In this Strategy Blog I follow up on the topic of gamification. Specifically where potential users do not engage, because of their apathy, ambivalence or annoyance. In a different context these three issues were recently discussed by Malshe & Friend (2018) in the Journal of the Academy of Marketing Science. They discussed apathy, ambivalence and annoyance in relation to co-creation.

Gamification and co-creation are different topics, but they both share some common ground where they aim to create value through reciprocal interaction between supplier and customer. Important elements in these gamified co-creation situations are instant feedback, freedom to fail, freedom of choice, achievements, leveling, progress mechanics, badges, and leaderboards. Gamification and co-creation can also suffer from lack of interest of the customer for different reasons. Malshe & Friend (2018) describe in relation to co-creation:

Customer apathy: in this situation the customer is indifferent to the suppliers’ value co-creation initiative. The customer does not want to engage more deeply beyond day-to-day supplier interactions on a specific topic, because the supplier is perceived as inert, incompetent or too little added value (commoditazation).

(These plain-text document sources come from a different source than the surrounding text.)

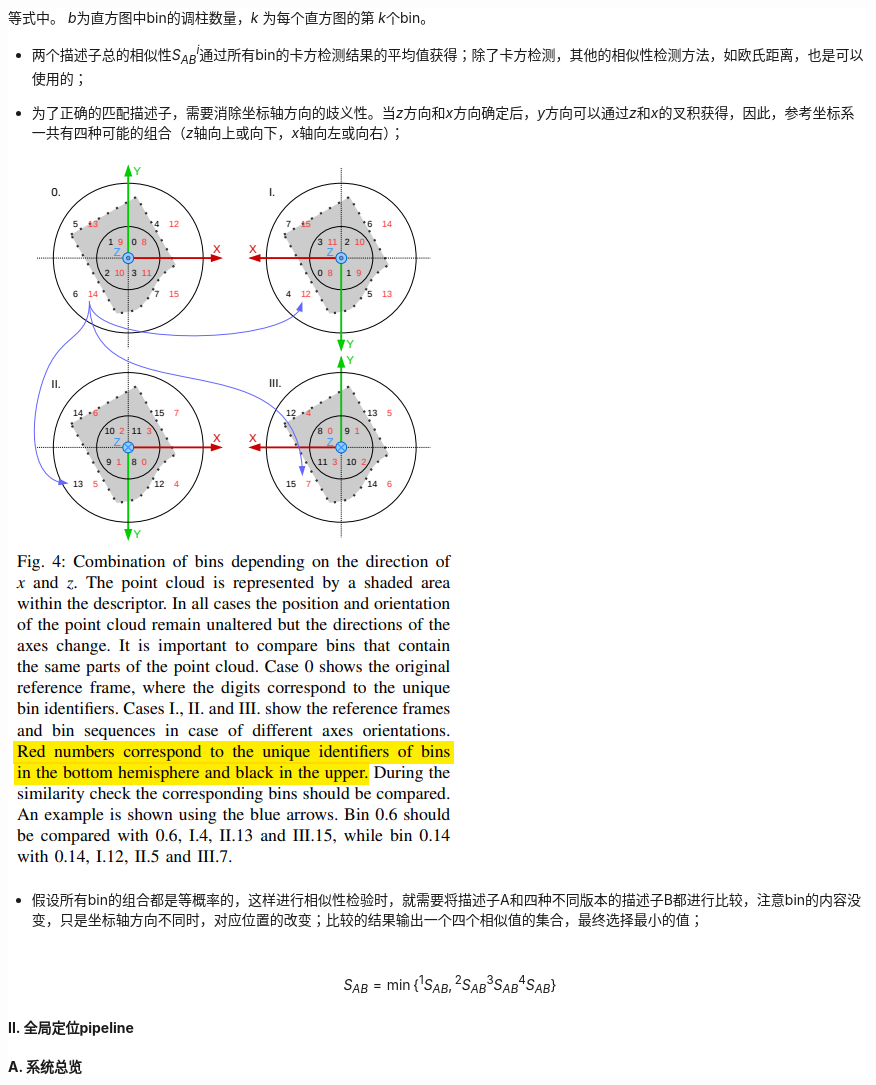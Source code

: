 等式中。 $b$为直方图中bin的调柱数量，$k$ 为每个直方图的第 $k$个bin。

- 两个描述子总的相似性$S_{AB}^i$通过所有bin的卡方检测结果的平均值获得；除了卡方检测，其他的相似性检测方法，如欧氏距离，也是可以使用的；

- 为了正确的匹配描述子，需要消除坐标轴方向的歧义性。当$z$方向和$x$方向确定后，$y$方向可以通过$z$和$x$的叉积获得，因此，参考坐标系一共有四种可能的组合（$z$轴向上或向下，$x$轴向左或向右）；

![delight_3](./pics/delight_3.png)

- 假设所有bin的组合都是等概率的，这样进行相似性检验时，就需要将描述子A和四种不同版本的描述子B都进行比较，注意bin的内容没变，只是坐标轴方向不同时，对应位置的改变；比较的结果输出一个四个相似值的集合，最终选择最小的值；

  ​																		$$S_{A B}=\min \left\{{ }^{1} S_{A B},{ }^{2} S_{A B}{ }^{3} S_{A B}{ }^{4} S_{A B}\right\}$$

#### II. 全局定位pipeline

**A. 系统总览**

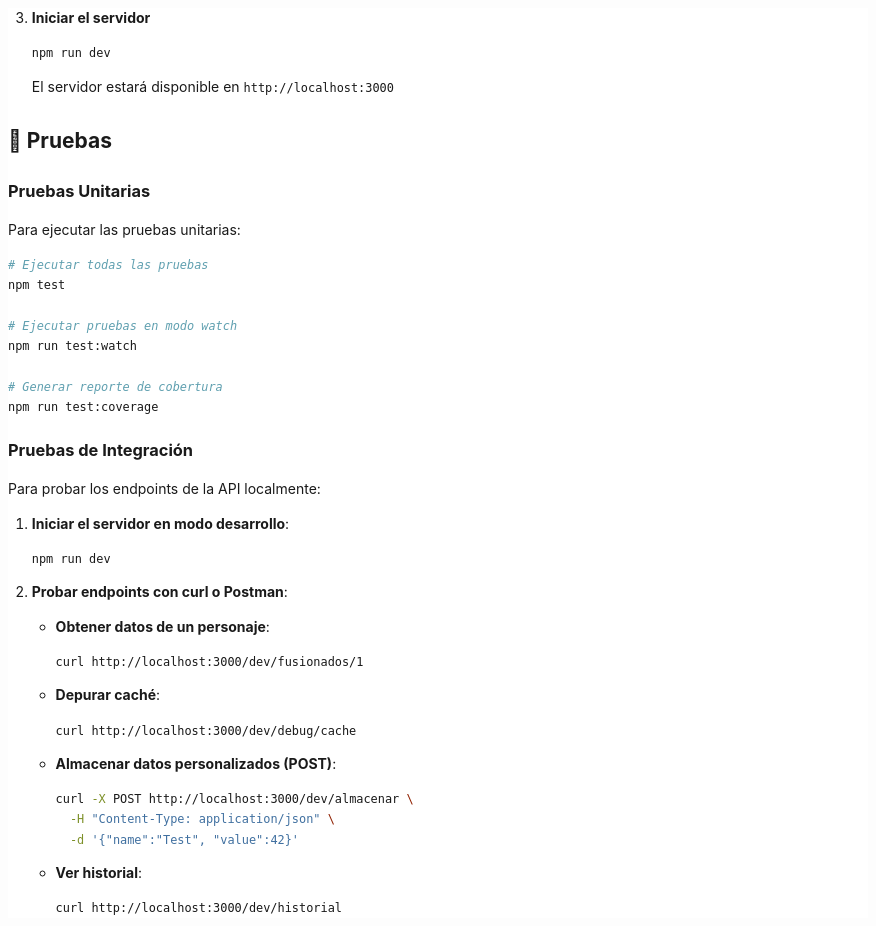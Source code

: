 3. **Iniciar el servidor**
   ```bash
   npm run dev
   ```
   El servidor estará disponible en `http://localhost:3000`

## 🧪 Pruebas

### Pruebas Unitarias

Para ejecutar las pruebas unitarias:

```bash
# Ejecutar todas las pruebas
npm test

# Ejecutar pruebas en modo watch
npm run test:watch

# Generar reporte de cobertura
npm run test:coverage
```

### Pruebas de Integración

Para probar los endpoints de la API localmente:

1. **Iniciar el servidor en modo desarrollo**:
   ```bash
   npm run dev
   ```

2. **Probar endpoints con curl o Postman**:

   - **Obtener datos de un personaje**:
     ```bash
     curl http://localhost:3000/dev/fusionados/1
     ```

   - **Depurar caché**:
     ```bash
     curl http://localhost:3000/dev/debug/cache
     ```

   - **Almacenar datos personalizados (POST)**:
     ```bash
     curl -X POST http://localhost:3000/dev/almacenar \
       -H "Content-Type: application/json" \
       -d '{"name":"Test", "value":42}'
     ```

   - **Ver historial**:
     ```bash
     curl http://localhost:3000/dev/historial
     ```
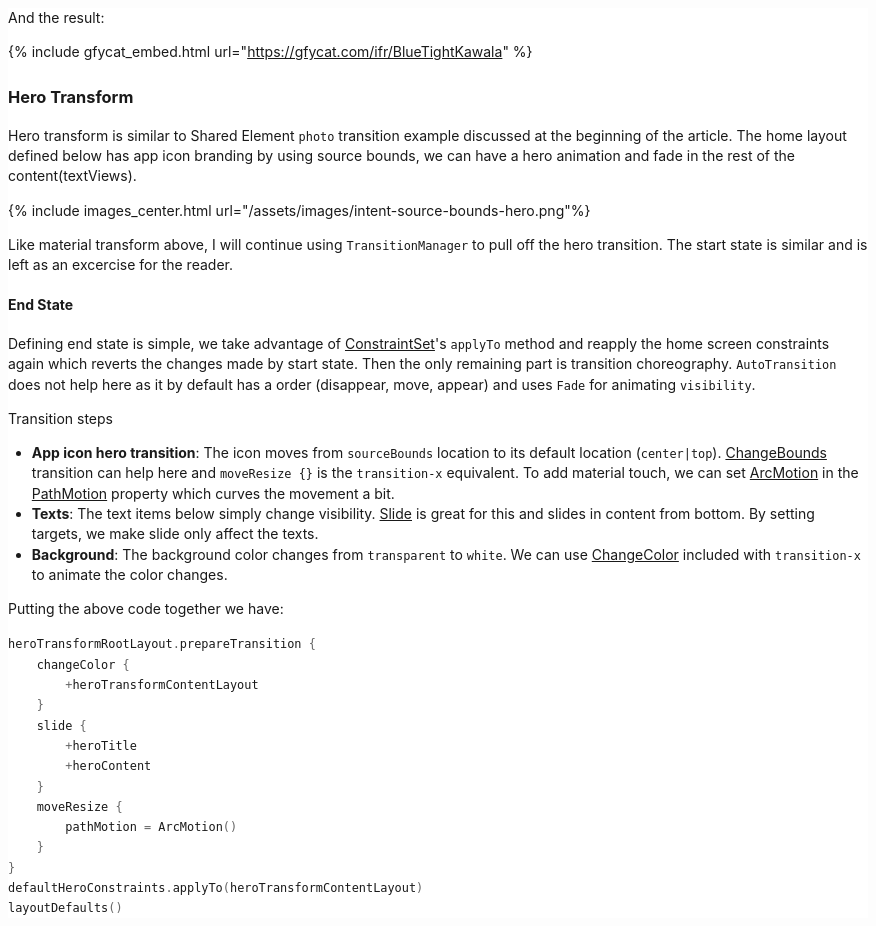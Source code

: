 And the result:

{% include gfycat_embed.html url="https://gfycat.com/ifr/BlueTightKawala" %}

### Hero Transform

Hero transform is similar to Shared Element `photo` transition example discussed at the beginning of the article. The home layout defined below has app icon branding by using source bounds, we can have a hero animation and fade in the rest of the content(textViews).

{% include images_center.html url="/assets/images/intent-source-bounds-hero.png"%}

Like material transform above, I will continue using `TransitionManager` to pull off the hero transition. The start state is similar and is left as an excercise for the reader.

#### End State

Defining end state is simple, we take advantage of [ConstraintSet](https://developer.android.com/reference/android/support/constraint/ConstraintSet)'s `applyTo` method and reapply the home screen constraints again which reverts the changes made by start state. Then the only remaining part is transition choreography. `AutoTransition` does not help here as it by default has a order (disappear, move, appear) and uses `Fade` for animating `visibility`.

Transition steps

- **App icon hero transition**: The icon moves from `sourceBounds` location to its default location (`center|top`). [ChangeBounds](https://developer.android.com/reference/androidx/transition/ChangeBounds?hl=en) transition can help here and `moveResize {}` is the `transition-x` equivalent. To add material touch, we can set [ArcMotion](https://developer.android.com/reference/android/transition/ArcMotion) in the [PathMotion](https://developer.android.com/reference/android/transition/PathMotion.html) property which curves the movement a bit.
- **Texts**: The text items below simply change visibility. [Slide](https://developer.android.com/reference/android/support/transition/Slide?hl=en) is great for this and slides in content from bottom. By setting targets, we make slide only affect the texts.
- **Background**: The background color changes from `transparent` to `white`. We can use [ChangeColor](https://arunkumar9t2.github.io/transition-x/transitionx/in.arunkumarsampath.transitionx.transition.changecolor/-change-color/index.html) included with `transition-x` to animate the color changes.

Putting the above code together we have:

```kotlin
heroTransformRootLayout.prepareTransition {
    changeColor {
        +heroTransformContentLayout
    }
    slide {
        +heroTitle
        +heroContent
    }
    moveResize {
        pathMotion = ArcMotion()
    }
}
defaultHeroConstraints.applyTo(heroTransformContentLayout)
layoutDefaults()
```

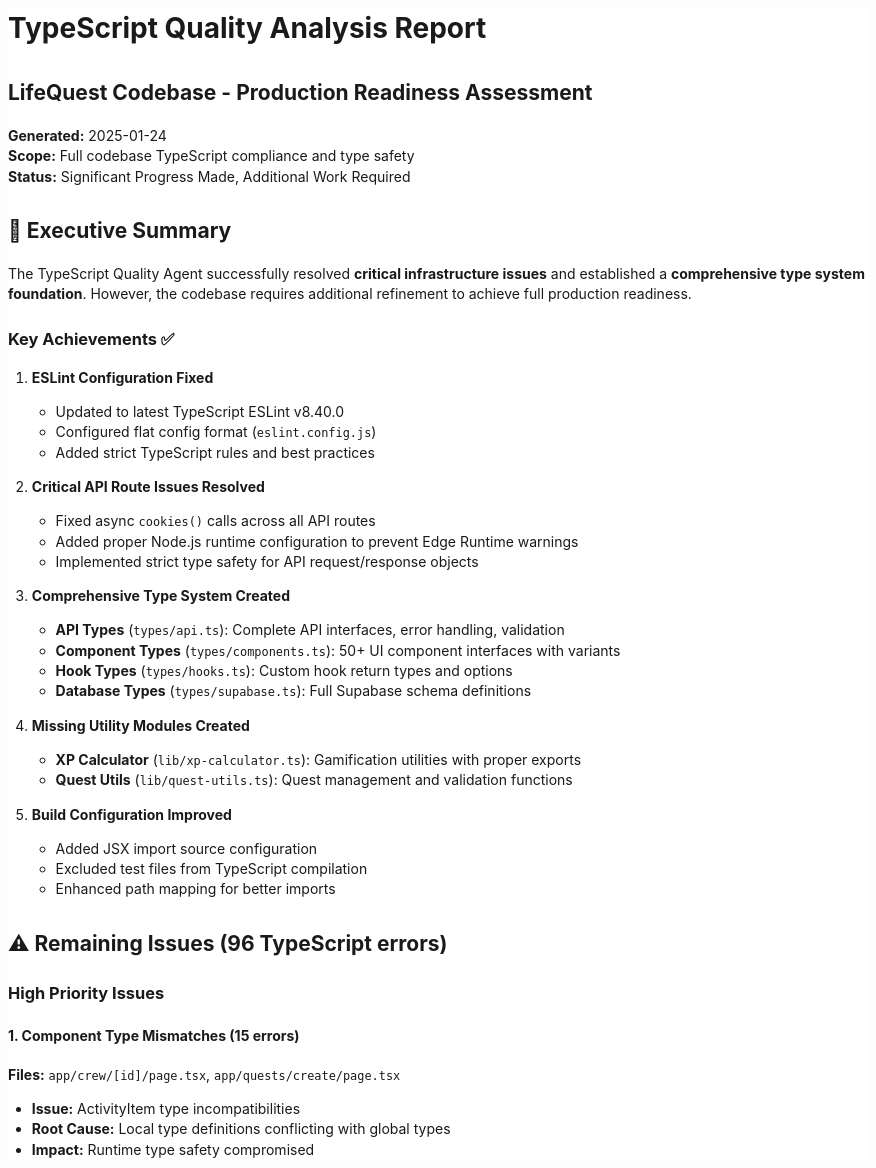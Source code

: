 # TypeScript Quality Analysis Report
## LifeQuest Codebase - Production Readiness Assessment

**Generated:** 2025-01-24  
**Scope:** Full codebase TypeScript compliance and type safety  
**Status:** Significant Progress Made, Additional Work Required  

## 🎯 Executive Summary

The TypeScript Quality Agent successfully resolved **critical infrastructure issues** and established a **comprehensive type system foundation**. However, the codebase requires additional refinement to achieve full production readiness.

### Key Achievements ✅

1. **ESLint Configuration Fixed**
   - Updated to latest TypeScript ESLint v8.40.0
   - Configured flat config format (`eslint.config.js`)
   - Added strict TypeScript rules and best practices

2. **Critical API Route Issues Resolved**
   - Fixed async `cookies()` calls across all API routes
   - Added proper Node.js runtime configuration to prevent Edge Runtime warnings
   - Implemented strict type safety for API request/response objects

3. **Comprehensive Type System Created**
   - **API Types** (`types/api.ts`): Complete API interfaces, error handling, validation
   - **Component Types** (`types/components.ts`): 50+ UI component interfaces with variants
   - **Hook Types** (`types/hooks.ts`): Custom hook return types and options
   - **Database Types** (`types/supabase.ts`): Full Supabase schema definitions

4. **Missing Utility Modules Created**
   - **XP Calculator** (`lib/xp-calculator.ts`): Gamification utilities with proper exports
   - **Quest Utils** (`lib/quest-utils.ts`): Quest management and validation functions

5. **Build Configuration Improved**
   - Added JSX import source configuration
   - Excluded test files from TypeScript compilation
   - Enhanced path mapping for better imports

## ⚠️ Remaining Issues (96 TypeScript errors)

### High Priority Issues

#### 1. Component Type Mismatches (15 errors)
**Files:** `app/crew/[id]/page.tsx`, `app/quests/create/page.tsx`
- **Issue:** ActivityItem type incompatibilities
- **Root Cause:** Local type definitions conflicting with global types
- **Impact:** Runtime type safety compromised
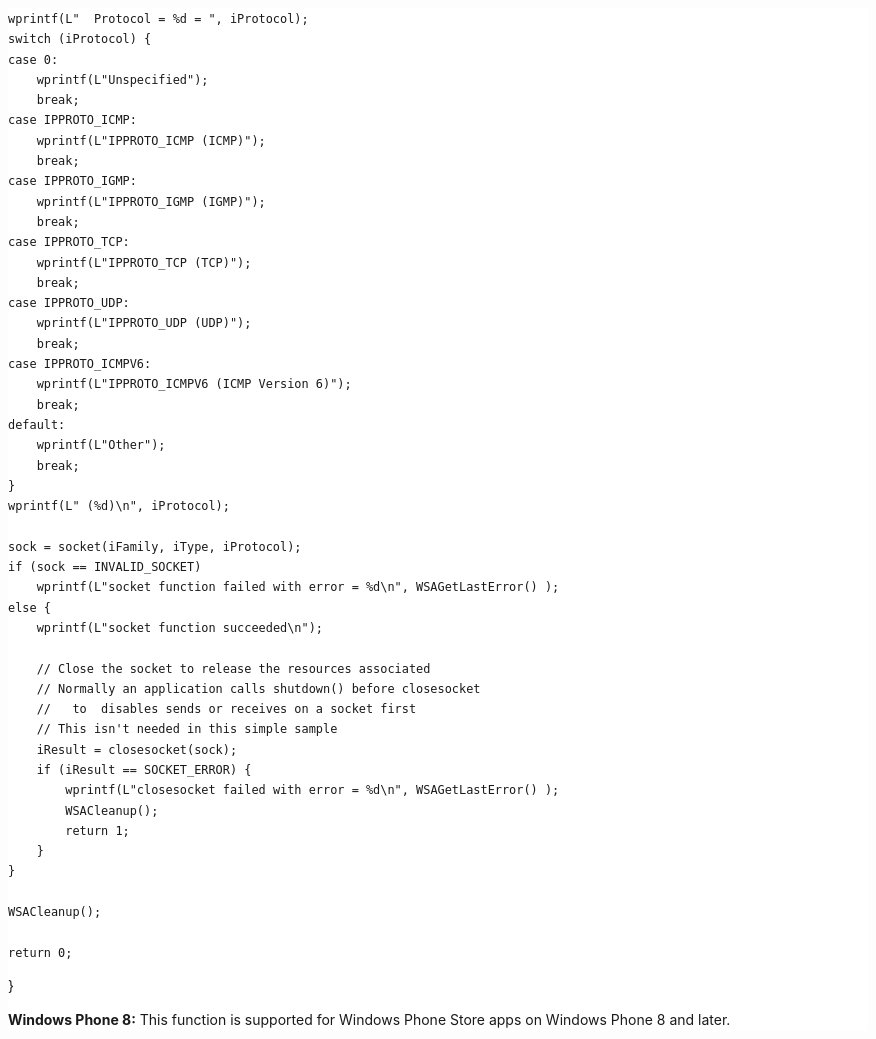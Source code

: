     wprintf(L"  Protocol = %d = ", iProtocol);
    switch (iProtocol) {
    case 0:
        wprintf(L"Unspecified");
        break;
    case IPPROTO_ICMP:
        wprintf(L"IPPROTO_ICMP (ICMP)");
        break;
    case IPPROTO_IGMP:
        wprintf(L"IPPROTO_IGMP (IGMP)");
        break;
    case IPPROTO_TCP:
        wprintf(L"IPPROTO_TCP (TCP)");
        break;
    case IPPROTO_UDP:
        wprintf(L"IPPROTO_UDP (UDP)");
        break;
    case IPPROTO_ICMPV6:
        wprintf(L"IPPROTO_ICMPV6 (ICMP Version 6)");
        break;
    default:
        wprintf(L"Other");
        break;
    }
    wprintf(L" (%d)\n", iProtocol);

    sock = socket(iFamily, iType, iProtocol);
    if (sock == INVALID_SOCKET) 
        wprintf(L"socket function failed with error = %d\n", WSAGetLastError() );
    else {
        wprintf(L"socket function succeeded\n");

        // Close the socket to release the resources associated
        // Normally an application calls shutdown() before closesocket 
        //   to  disables sends or receives on a socket first
        // This isn't needed in this simple sample
        iResult = closesocket(sock);
        if (iResult == SOCKET_ERROR) {
            wprintf(L"closesocket failed with error = %d\n", WSAGetLastError() );
            WSACleanup();
            return 1;
        }    
    }

    WSACleanup();

    return 0;
}

</pre>
</td>
</tr>
</table></span></div>
<b>Windows Phone 8:</b> This function is supported for Windows Phone Store apps on Windows Phone 8 and later.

Ambivalence: here customers understand and appreciate the value of engagement, but they are hesitant about the return on their invested time and resources in such efforts. The underlying reasons can be that suppliers are fixated on specific symptoms, there is a lack of follow through or the supplier can not meet the customers’ expectation.

Annoyance: occurs when the customer has aversion and resentment towards the supplier. This can be caused by mechanisms where the supplier is too rigid and egocentric. It can also happen when the customer do not gain an equal return for their investment in resources (resource drain).

Based on their research Malshe & Friend (2018), created six supplier strategies to deal with these specific situations (see figure).


In this blog I shall not go into detail about the six supplier strategies related to co-creation (please read the article). More important for this blog is the essence of these supplier strategies towards the customer where these strategies should be intrinsic, inspiring and beneficial for both supplier and customer.

Relating these supplier strategies to gamification, these strategies should be: intrinsic, inspiring and beneficial for both. In this context gamification probably works best where the goal is to innovate.

Gamification can however hinder co-creation or innovation as well. Especially when gamification magnifies one the underlying reasons for apathy, ambivalence or annoyance. As a tool, gamification can be seen by the user/customer as a simplification and not an intrinsic solution that does not inspire. Introducing and using gamification as a tool should therefore always be done with careful consideration of the situation where there is an equal benefit for customer and supplier.

The main message on using gamification is: don’t fall into the trap of implementing solutions simply because they look fun or engaging.

Norbert Bol


Malshe, A., & Friend, S. B. (2018). Initiating value co-creation: Dealing with non-receptive customers. Journal of the Academy of Marketing Science, 1-26.